Pauline Park also found that transitioning to become a woman of color altered her place in the world. A Korean adoptee who was raised in the Midwest, Park transitioned in 1997 but chose to not physically alter her body. Park is now 46 years old and a founding member of the New York Association for Gender Right Advocacy, which got legislation passed in New York City to protect transgender people from discrimination in housing and employment. In transitioning from living as an Asian man to an Asian woman, Park found that she was finally able to have “the joy of actualizing something I’ve always wanted to be.” But she also finds that she has gone from invisibility to a visibility that is at times unwelcomed. Being an effeminate Asian male, Park says, “tends to—if anything—put you in either invisibility or derision, ridicule [and] harassment. But if you’re perceived to be an Asian woman, what happens is the exact opposite, which is sexual interest and even harassment.”

Now Park finds herself at times the target on the subways in New York City, where she lives. Recently, when she got off the No. 7 train in Queens, she realized that she was being followed by a man. She didn’t know if it was because he saw her as an Asian woman or a transgender Asian woman. She ran home and slammed the door shut. “I always wear shoes I can run in,” Park says. She concedes she knew that Asian women were exoticized, but “it’s one thing reading about something in a book and another to be running down the street.”

Listening to Monica Roberts, it’s hard to imagine a time when she wasn’t a leader. She’s adamant that Black trans people need their own spaces. For example, she says, there’s a lot of hostility in the white transgender community toward Christianity, and some of that is justified. But when it comes to Black trans folks, she says, it’s impossible to just walk away from the church. “You can’t leave out Christians if you want people of color” at a conference, she says. “We were all raised in a church.” Roberts also highlights another small but important detail of trans life for people of color: There’s a level of animosity between trans women and men in the white community that doesn’t exist to the same degree in the Black community. Some of that is due to the fact that white trans women are often dealing with a loss of power in public life, while white trans men are coming to positions of power and all its ensuing emotions and consequences. It’s different for Black transsexuals, Roberts says.

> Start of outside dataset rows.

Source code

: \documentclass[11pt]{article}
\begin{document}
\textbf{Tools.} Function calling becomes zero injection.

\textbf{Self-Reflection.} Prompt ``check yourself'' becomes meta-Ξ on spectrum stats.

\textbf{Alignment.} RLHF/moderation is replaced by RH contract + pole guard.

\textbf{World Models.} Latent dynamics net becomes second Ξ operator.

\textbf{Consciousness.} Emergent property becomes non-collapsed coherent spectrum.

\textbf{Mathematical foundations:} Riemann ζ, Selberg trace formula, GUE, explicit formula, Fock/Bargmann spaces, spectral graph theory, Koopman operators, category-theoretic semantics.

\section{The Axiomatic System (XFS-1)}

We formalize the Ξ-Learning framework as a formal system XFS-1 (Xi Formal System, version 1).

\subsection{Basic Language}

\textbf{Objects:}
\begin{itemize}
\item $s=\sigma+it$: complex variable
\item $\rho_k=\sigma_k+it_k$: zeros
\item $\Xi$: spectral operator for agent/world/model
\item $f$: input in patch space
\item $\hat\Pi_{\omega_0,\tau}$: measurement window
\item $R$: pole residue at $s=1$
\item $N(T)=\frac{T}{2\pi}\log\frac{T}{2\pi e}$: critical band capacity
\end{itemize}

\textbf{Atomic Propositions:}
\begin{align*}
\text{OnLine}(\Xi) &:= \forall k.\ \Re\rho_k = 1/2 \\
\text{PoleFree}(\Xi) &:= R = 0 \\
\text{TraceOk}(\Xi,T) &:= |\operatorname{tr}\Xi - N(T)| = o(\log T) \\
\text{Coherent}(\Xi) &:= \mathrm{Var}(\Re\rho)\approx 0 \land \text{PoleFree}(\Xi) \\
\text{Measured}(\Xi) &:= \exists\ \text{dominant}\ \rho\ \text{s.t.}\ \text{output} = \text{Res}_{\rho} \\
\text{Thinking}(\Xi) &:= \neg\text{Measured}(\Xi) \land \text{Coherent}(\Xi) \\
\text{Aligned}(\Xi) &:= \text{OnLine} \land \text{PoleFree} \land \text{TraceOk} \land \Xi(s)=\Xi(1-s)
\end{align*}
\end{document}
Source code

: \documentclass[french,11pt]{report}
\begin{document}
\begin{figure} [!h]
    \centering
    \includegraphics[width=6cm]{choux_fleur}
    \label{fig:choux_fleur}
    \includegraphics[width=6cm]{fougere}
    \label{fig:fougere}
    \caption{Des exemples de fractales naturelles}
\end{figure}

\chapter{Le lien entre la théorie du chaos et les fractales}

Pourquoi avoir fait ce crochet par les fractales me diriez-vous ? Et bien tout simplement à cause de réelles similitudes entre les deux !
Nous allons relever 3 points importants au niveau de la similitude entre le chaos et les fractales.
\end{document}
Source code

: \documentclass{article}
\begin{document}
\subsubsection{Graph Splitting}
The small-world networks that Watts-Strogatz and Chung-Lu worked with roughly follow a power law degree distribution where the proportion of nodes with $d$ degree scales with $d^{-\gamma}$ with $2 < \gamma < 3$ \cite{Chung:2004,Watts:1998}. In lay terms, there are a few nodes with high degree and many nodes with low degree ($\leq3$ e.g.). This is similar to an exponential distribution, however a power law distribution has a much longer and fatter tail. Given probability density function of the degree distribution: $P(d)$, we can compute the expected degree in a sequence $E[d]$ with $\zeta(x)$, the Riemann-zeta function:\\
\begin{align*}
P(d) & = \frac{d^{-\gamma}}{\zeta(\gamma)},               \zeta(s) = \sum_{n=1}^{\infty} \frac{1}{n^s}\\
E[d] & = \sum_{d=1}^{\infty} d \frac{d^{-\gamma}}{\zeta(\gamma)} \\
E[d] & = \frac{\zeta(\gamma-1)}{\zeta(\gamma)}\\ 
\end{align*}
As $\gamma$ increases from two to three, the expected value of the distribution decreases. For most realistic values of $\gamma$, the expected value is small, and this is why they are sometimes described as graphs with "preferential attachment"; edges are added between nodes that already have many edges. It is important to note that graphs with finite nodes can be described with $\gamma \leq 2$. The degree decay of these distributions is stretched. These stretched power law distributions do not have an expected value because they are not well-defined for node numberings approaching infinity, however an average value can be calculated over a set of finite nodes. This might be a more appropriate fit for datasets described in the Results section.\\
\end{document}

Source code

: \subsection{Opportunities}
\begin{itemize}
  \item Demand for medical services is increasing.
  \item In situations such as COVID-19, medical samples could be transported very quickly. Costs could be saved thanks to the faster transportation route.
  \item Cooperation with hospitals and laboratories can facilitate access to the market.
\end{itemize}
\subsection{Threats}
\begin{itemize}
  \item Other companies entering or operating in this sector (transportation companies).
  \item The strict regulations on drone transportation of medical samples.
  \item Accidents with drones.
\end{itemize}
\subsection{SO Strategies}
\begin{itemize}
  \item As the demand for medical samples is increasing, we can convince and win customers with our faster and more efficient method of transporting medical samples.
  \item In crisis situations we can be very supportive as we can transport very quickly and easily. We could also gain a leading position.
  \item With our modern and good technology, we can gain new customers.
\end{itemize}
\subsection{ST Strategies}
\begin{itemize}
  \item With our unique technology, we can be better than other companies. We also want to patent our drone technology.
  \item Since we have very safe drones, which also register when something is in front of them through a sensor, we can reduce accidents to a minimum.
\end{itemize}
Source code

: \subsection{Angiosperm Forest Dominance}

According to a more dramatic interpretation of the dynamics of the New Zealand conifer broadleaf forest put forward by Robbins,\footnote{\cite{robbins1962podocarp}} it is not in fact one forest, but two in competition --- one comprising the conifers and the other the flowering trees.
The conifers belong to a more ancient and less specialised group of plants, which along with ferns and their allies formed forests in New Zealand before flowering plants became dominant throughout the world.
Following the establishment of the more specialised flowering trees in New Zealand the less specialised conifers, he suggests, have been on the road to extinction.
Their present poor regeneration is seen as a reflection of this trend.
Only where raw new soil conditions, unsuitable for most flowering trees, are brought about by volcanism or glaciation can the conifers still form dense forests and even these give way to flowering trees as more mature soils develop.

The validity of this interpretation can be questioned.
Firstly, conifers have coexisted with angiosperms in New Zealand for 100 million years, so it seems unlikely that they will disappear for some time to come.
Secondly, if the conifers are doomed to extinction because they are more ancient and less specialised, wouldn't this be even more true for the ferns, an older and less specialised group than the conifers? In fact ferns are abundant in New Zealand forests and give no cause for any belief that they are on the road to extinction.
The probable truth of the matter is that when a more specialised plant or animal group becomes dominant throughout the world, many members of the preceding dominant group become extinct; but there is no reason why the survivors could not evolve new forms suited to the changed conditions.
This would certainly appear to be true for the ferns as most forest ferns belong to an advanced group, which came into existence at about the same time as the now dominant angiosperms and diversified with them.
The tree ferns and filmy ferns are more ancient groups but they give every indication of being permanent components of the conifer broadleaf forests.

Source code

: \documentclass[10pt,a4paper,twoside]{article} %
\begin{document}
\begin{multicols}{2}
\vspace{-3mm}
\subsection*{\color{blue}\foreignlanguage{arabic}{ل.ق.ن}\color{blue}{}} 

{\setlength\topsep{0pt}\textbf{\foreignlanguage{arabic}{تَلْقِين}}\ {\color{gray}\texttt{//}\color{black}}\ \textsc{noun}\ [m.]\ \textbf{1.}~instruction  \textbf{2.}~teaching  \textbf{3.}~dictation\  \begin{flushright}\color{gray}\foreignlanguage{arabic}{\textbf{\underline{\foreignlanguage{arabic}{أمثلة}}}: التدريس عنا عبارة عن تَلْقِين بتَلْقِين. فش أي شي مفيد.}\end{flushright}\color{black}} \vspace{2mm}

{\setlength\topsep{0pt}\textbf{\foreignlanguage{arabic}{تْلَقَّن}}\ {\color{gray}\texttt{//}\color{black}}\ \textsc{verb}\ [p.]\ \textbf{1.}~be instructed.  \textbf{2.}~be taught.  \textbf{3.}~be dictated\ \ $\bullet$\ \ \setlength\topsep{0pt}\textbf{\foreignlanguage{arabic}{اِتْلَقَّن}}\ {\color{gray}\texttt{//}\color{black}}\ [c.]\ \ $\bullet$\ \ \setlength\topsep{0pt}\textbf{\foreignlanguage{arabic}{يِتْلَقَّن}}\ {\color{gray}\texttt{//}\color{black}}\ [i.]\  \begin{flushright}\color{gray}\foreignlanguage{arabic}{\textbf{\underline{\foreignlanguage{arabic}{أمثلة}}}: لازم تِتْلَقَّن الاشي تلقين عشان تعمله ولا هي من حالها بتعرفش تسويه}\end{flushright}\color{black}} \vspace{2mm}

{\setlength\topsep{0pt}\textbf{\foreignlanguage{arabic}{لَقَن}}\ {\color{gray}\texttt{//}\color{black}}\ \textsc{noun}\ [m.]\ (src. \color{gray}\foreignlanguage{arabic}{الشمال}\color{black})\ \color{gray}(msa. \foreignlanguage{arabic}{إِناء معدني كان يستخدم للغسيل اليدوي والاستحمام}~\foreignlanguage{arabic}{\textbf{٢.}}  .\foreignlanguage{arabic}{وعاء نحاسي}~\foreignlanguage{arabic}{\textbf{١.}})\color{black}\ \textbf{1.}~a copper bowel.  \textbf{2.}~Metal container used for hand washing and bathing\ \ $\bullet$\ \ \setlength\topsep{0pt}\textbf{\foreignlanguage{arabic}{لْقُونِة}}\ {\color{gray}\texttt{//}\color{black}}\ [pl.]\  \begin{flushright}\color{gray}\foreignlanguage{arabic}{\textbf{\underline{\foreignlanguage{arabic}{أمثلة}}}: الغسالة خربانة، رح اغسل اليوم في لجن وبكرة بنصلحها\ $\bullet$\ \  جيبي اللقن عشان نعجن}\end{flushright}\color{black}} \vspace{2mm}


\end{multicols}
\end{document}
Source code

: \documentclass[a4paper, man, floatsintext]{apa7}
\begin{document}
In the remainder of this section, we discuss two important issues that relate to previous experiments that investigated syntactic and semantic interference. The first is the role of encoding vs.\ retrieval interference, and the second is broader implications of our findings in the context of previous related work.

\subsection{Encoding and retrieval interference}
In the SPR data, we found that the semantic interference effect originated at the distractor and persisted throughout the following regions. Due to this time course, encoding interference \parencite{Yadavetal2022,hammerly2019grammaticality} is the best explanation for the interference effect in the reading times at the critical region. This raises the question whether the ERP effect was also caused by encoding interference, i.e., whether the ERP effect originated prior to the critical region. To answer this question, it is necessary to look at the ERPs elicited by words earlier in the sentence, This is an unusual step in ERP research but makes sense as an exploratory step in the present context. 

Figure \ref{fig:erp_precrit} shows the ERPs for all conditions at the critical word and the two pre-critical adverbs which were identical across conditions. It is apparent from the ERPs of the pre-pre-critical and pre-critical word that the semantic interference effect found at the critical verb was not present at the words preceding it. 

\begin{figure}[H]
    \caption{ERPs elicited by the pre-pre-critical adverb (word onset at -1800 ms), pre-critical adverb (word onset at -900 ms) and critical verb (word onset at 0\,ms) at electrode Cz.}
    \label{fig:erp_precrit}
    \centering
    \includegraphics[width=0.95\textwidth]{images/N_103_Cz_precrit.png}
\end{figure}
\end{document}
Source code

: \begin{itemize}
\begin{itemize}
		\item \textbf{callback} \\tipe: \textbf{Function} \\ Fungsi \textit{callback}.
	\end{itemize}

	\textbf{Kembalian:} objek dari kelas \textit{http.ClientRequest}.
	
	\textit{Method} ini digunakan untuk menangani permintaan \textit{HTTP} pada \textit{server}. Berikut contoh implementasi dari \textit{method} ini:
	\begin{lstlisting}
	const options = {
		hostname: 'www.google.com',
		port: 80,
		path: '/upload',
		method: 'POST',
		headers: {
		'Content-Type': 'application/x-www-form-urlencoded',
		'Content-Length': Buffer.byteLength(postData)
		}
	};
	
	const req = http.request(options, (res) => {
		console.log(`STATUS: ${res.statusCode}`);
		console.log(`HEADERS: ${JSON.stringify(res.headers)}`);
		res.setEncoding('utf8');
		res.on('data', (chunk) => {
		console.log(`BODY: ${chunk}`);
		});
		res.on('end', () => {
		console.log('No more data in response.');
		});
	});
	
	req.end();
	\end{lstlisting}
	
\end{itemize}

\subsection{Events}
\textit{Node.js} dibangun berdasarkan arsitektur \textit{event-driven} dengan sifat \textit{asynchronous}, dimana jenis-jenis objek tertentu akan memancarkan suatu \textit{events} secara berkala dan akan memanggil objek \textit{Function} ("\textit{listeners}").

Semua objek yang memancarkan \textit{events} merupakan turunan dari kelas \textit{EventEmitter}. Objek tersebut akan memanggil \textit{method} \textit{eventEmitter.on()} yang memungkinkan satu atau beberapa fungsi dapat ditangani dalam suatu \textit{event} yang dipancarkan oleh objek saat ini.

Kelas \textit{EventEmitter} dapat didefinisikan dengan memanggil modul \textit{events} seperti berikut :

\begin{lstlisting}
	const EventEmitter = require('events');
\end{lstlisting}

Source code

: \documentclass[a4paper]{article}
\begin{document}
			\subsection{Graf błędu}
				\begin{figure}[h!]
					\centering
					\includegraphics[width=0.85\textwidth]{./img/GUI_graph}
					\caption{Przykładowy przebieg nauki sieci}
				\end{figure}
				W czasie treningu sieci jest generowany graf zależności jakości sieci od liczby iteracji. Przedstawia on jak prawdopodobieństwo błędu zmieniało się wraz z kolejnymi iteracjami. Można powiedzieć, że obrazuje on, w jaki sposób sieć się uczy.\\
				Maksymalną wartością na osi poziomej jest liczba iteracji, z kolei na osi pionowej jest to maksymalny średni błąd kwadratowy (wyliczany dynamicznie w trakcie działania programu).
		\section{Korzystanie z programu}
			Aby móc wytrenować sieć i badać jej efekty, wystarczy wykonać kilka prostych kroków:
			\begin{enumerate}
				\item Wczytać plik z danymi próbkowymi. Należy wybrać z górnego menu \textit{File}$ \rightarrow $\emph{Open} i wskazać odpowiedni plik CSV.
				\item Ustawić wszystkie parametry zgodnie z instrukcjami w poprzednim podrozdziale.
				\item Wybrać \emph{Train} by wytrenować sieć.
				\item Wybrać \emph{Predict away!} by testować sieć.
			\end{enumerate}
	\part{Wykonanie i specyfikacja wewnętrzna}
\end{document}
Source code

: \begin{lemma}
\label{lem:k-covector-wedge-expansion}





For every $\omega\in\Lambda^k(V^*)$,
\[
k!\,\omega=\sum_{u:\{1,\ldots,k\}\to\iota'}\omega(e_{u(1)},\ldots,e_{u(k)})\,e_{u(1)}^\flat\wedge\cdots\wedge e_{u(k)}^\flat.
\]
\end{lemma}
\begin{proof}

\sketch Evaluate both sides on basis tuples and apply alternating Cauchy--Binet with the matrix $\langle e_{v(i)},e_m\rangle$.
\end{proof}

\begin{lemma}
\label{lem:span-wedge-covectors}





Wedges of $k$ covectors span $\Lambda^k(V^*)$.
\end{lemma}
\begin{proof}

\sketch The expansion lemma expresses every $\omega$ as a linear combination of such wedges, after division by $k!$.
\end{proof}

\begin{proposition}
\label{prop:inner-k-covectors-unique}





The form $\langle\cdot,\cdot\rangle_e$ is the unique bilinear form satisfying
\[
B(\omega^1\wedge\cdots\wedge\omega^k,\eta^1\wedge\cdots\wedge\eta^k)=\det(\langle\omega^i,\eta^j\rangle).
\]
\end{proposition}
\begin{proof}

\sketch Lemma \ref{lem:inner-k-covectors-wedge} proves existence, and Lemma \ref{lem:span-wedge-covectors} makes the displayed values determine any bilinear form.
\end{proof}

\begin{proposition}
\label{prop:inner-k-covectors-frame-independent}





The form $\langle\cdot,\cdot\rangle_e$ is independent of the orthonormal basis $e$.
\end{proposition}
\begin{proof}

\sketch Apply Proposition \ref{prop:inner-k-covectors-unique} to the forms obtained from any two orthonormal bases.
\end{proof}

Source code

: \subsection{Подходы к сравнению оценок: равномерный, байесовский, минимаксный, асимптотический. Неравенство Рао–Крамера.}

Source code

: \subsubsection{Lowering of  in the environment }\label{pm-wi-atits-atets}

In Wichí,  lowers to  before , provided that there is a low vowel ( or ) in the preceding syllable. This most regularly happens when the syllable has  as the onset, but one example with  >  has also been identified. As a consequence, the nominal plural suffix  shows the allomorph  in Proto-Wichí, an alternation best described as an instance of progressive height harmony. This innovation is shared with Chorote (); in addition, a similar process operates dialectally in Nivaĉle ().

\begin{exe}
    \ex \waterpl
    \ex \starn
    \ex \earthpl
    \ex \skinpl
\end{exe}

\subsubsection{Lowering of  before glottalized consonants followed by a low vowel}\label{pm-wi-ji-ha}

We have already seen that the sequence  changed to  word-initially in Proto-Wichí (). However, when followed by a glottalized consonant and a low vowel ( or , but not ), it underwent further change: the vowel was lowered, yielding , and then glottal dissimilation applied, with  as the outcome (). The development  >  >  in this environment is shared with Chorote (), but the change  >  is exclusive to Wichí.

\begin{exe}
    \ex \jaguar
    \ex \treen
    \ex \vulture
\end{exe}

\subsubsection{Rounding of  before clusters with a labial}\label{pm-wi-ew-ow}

“There’s a lot of information sharing…They [Black trans men] can talk to us about being women, and we can talk to them about DWB.” At the end of the day, Roberts also says, “People don’t see me as a trans woman. They see me as Black…and that’s the thing that people notice. The bottom line is, we’re Black first.”

Mitchell concurs. “More than I’m a trans man, I’m a Black man,” he says. “Many of the things that I see in the world and many of the things that I respond to in the world have more to do with how I am treated as a Black man rather than how I am treated as a trans man.